(Record set)

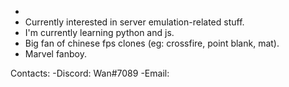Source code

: - 
- Currently interested in server emulation-related stuff.
- I'm currently learning python and js.
- Big fan of chinese fps clones (eg: crossfire, point blank, mat).
- Marvel fanboy.

Contacts:
  -Discord: Wan#7089
  -Email: 
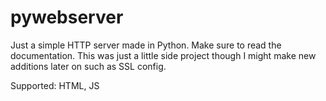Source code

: # pywebserver
Just a simple HTTP server made in Python.
Make sure to read the documentation.
This was just a little side project though I might make new additions later on such as SSL config.

Supported: HTML, JS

(End Record set)

The records above should be retyped in full and exactly; omit the pictures.

_Written solution:_
Source code

: - 
- Currently interested in server emulation-related stuff.
- I'm currently learning python and js.
- Big fan of chinese fps clones (eg: crossfire, point blank, mat).
- Marvel fanboy.

Contacts:
  -Discord: Wan#7089
  -Email: 
Source code

: # pywebserver
Just a simple HTTP server made in Python.
Make sure to read the documentation.
This was just a little side project though I might make new additions later on such as SSL config.

Supported: HTML, JS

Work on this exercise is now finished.